Janji-janji yang dilontarkan masih terngiang-ngiang di telinga kita, walau janji itu cuma dibaca di media cetak namun saking hebatnya janji-janji yang kita baca tersebut sanggup membuat telinga kita berdenging dan terngiang-ngiang. Mereka begitu gagahnya menyatakan akan segera menyelesaikan kasus BLBI dan Century secepatnya. Tapi apa lacur?, jangankan BLBI, kasus Century saja masih terseok-seok gak ketentuan ujung pangkalnya.
Yang tidak kalah hebat dengan janji-janji Abraham Samad, Bambang Widjajanto dan Busyro adalah konsistensi mereka menggegap gempitakan kasus-kasus yang tidak berarti secara material bagi publik dan negara, tapi ditempuh walau apapun cara dan jalannya. Karena apa?.. karena hal ini sangat berarti bagi naiknya popularitas mereka dimata para aktivis/LSM penerima sodakoh rutin dan juga sang donator tetap pemberi sodakoh pamrih dari negeri paman seberang.
Kasus yang belum mempunyai bukti tapi mengandung daya selebrasi hebat mereka gelontorkan begitu saja ke ‘panggung sandiwara’ dengan pemeran pembantu PPATK sang pemberi info bawah tanah lalu dicorongi/dimonyongi oleh jubir maragam-ragam and marangkap-rangkap.. ya Tempo, ya KPK, ya PPATK bernama Budi Anduk eh.. Budi apa ya.. lupa namyanya.

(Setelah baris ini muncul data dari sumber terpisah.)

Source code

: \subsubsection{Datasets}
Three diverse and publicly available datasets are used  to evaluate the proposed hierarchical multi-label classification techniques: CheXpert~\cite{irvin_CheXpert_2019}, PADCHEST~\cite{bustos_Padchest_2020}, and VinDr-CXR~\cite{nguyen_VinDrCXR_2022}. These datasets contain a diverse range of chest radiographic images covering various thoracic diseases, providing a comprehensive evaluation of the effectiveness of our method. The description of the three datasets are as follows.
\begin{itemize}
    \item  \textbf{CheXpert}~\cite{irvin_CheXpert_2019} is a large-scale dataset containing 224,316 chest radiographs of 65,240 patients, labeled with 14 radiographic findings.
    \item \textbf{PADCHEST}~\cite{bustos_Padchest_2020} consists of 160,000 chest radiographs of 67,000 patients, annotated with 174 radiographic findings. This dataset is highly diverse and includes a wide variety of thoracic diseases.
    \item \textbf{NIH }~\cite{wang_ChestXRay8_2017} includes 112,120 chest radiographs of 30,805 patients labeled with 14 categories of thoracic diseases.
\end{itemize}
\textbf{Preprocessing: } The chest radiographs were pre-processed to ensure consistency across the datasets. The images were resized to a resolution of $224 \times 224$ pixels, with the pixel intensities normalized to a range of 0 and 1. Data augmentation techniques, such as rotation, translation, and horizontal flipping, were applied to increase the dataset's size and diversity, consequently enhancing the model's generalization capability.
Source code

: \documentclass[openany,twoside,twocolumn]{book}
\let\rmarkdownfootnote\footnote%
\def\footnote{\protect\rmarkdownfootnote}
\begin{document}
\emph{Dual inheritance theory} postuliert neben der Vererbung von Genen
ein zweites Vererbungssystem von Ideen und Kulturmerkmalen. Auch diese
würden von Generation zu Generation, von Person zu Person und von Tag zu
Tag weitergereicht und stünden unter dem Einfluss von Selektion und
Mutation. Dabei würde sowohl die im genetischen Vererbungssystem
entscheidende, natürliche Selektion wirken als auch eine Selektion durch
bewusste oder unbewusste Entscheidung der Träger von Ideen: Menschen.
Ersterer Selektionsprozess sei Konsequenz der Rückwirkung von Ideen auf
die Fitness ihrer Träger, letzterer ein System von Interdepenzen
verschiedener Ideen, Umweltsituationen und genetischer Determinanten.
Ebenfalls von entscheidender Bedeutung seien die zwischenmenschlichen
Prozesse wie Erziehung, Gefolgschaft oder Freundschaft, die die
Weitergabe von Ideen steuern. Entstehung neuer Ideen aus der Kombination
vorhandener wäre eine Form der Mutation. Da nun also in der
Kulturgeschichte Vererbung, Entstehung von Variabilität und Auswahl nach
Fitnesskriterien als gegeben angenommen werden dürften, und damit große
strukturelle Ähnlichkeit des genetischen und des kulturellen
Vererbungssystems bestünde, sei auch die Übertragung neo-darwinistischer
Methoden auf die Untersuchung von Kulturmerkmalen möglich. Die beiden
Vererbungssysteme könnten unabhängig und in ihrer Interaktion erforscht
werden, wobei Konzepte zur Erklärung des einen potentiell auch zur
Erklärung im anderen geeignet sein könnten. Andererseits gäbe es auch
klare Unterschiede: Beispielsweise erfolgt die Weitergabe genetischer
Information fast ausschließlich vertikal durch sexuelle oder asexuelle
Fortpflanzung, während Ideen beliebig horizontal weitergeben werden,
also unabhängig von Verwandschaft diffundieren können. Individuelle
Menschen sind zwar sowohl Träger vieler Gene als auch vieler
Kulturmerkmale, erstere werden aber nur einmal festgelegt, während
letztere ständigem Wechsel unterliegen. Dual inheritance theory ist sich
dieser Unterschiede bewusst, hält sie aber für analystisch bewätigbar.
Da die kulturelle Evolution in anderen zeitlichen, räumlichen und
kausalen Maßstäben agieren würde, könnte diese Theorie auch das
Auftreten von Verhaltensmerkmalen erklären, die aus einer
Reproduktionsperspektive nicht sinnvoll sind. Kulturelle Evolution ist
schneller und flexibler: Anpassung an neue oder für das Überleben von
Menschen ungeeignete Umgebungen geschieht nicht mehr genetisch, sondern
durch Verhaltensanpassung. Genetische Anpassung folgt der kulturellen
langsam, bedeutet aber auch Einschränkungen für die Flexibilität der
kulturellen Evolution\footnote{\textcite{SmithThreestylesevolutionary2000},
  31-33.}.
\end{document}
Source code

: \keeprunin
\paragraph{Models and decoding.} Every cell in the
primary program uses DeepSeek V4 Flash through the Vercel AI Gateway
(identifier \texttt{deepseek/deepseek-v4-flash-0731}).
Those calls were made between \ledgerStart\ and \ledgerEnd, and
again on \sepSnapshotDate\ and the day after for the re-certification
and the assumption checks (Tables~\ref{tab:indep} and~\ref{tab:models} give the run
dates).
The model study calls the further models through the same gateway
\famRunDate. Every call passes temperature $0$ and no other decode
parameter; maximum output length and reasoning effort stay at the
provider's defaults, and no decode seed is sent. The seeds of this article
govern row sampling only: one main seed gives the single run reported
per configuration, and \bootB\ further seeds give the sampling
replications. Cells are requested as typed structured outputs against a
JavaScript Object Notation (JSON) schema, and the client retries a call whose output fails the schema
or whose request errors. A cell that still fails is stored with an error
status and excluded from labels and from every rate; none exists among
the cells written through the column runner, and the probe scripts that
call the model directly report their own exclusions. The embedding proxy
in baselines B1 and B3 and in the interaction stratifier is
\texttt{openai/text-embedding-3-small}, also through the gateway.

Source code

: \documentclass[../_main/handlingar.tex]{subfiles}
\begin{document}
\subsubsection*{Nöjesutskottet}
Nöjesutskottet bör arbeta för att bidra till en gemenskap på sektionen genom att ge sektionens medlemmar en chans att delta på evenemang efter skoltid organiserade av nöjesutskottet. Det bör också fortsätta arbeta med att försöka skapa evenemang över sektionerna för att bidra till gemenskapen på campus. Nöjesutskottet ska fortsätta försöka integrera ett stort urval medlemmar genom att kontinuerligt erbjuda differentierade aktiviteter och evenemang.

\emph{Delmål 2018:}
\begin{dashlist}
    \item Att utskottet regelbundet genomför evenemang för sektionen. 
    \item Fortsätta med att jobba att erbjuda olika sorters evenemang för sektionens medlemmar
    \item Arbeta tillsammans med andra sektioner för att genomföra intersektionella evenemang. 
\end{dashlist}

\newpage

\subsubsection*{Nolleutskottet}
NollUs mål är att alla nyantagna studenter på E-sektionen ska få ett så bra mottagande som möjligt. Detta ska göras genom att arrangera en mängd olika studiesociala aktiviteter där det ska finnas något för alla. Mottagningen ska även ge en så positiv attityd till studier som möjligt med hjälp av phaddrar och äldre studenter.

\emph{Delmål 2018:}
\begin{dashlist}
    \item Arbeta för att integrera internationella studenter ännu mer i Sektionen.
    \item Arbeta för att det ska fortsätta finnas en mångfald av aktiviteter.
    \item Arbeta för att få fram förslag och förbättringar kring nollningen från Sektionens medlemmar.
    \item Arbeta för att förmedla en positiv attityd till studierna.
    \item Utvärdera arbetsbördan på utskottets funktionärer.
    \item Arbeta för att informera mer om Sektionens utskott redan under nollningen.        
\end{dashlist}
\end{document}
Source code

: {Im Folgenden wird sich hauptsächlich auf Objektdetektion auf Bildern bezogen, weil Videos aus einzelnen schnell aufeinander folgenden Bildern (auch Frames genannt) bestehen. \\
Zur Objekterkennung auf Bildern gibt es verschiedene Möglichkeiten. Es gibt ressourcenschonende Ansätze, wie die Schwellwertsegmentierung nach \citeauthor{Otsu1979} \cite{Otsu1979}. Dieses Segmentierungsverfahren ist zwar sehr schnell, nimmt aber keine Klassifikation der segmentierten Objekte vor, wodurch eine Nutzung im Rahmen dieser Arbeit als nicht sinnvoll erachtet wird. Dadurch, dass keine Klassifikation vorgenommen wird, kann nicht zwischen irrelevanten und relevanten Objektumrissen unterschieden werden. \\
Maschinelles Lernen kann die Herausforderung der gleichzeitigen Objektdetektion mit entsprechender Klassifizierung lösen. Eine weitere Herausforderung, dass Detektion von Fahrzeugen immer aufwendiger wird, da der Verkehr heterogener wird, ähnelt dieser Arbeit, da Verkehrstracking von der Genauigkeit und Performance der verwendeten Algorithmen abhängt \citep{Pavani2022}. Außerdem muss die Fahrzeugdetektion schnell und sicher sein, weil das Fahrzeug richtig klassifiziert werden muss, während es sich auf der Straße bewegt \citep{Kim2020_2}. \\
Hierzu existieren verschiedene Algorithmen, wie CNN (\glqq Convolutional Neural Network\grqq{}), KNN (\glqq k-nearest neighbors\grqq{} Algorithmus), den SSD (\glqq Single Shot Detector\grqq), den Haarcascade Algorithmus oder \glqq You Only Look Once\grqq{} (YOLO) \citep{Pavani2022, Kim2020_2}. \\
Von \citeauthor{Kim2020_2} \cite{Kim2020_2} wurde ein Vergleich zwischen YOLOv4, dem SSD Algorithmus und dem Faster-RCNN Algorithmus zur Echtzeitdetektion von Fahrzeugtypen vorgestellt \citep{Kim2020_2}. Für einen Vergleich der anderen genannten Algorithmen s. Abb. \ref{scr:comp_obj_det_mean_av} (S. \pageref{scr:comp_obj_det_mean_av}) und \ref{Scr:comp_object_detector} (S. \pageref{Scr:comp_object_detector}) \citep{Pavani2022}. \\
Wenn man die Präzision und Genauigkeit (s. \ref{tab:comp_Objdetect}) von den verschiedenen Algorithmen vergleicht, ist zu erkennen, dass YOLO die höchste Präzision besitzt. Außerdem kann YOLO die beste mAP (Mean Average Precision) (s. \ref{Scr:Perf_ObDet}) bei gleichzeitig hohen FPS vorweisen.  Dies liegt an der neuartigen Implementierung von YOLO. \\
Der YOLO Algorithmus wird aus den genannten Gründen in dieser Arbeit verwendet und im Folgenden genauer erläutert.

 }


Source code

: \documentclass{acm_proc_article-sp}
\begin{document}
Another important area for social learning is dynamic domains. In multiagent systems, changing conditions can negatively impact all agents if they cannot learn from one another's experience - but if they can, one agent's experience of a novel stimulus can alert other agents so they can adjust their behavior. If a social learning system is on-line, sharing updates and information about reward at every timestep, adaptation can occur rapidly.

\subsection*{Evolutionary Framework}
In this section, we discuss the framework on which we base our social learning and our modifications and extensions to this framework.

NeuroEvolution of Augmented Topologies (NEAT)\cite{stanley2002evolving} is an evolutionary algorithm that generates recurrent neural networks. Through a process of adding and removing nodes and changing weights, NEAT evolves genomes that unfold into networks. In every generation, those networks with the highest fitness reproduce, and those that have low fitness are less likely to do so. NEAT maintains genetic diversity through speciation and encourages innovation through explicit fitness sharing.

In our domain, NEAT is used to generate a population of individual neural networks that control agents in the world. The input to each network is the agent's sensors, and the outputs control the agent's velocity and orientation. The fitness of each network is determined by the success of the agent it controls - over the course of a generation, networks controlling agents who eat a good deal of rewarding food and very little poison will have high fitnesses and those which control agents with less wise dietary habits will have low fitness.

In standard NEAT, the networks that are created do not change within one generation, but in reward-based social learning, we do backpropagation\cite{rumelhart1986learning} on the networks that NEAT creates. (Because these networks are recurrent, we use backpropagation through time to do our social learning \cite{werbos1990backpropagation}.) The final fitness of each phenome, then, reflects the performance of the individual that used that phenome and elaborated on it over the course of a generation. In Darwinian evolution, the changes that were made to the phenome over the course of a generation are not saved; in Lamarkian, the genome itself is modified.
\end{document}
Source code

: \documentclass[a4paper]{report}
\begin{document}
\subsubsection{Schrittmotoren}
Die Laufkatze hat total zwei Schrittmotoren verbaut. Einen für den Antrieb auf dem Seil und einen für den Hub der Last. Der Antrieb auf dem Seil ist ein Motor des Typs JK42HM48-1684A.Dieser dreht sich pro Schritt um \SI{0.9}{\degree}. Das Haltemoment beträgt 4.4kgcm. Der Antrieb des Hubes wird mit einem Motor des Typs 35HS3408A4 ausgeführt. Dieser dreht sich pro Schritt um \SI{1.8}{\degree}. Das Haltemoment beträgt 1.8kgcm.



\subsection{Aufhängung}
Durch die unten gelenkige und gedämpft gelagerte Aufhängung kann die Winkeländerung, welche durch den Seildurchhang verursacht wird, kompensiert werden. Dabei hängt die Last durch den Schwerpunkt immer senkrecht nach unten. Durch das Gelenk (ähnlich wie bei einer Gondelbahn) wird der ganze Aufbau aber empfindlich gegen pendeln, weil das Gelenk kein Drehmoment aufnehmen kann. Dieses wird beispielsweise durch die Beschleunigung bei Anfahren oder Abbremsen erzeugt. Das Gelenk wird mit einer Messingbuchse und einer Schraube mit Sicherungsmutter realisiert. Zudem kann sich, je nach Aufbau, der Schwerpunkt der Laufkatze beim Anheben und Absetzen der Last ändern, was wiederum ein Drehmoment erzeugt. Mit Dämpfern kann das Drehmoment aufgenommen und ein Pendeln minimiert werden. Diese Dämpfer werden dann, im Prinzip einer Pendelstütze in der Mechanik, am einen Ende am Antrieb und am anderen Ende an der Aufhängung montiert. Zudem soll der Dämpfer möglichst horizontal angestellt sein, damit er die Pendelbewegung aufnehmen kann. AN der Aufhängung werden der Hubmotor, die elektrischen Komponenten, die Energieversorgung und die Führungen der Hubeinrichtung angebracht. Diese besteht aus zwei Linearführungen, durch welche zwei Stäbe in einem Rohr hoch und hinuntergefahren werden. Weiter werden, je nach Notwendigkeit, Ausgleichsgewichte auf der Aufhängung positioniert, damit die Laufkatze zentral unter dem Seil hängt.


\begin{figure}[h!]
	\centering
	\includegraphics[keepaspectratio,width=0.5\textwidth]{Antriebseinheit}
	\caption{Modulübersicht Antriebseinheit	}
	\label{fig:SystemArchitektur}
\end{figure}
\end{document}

KPK bahkan tanpa bermalu dikomandoi komisionernya mengkais-kais dosa dan bukti korban-korban tertentu demi pertaruhan negosiasi kasus dan politik selebrasi. Kita tidak dapat membayangkan bagimana mungkin seseorang belum menerima apapun dari seseorang (belum memenuhi unsur-unsur deliknya) tapi membabi-buta dikategorikan sudah menerima, bahkan saking semangatnya main tangkap layaknya detektip londo-ireng menangkap pencuri ayam kampung, sungguh luar biasa penegakan hukum lembaga ini…
Kalau kata pendeta saya, ini benar-benar perbuatan sirik terbesar di muka bumi karena telah menduakan atau bernafsu melebihi kekuasaan Yang Maha Kuasa.
Lain lagi kejadiannya ketika seseorang yang sulit bahkan tidak dapat dibuktikan perbuatan yang digembar-gemborkan, lalu dengan sangat kasat mata terpaksa dikais-kais dosa gaibnya melalui cara di’asep’in biar muncul ‘hantu TPPU’nya.
Padahal jelas-jelas ‘TPPU’ BLBI, Century, Gayus dan Nazaruddin sudah ditangan para punggawa trimasketir ini, tapi entah kemana larinya.. mungkin dijadikan peliharaan jinak lalu dikandangkan.
Untuk Apa KPK yang cuma ad-hoc, kalau hanya menjadi generasi penerus Kejaksaan, paling logis dan sehat justru adalah memperkuat yang sudah ada kalau perlu direformasi secara ekstrim ya.. Kejaksaan ya.. Kepolisian.
Untuk apa habis duit triliunan membiayai dan membangun gedung KPK dan PPATK kalau kemudian menjadi bunker instrumen politik dan intelijen donator pemberi sodakoh pamrih paman seberang.
Memang sontoloyo para PELAYAN RAKYAT negeri ini, arang habis besi binasa.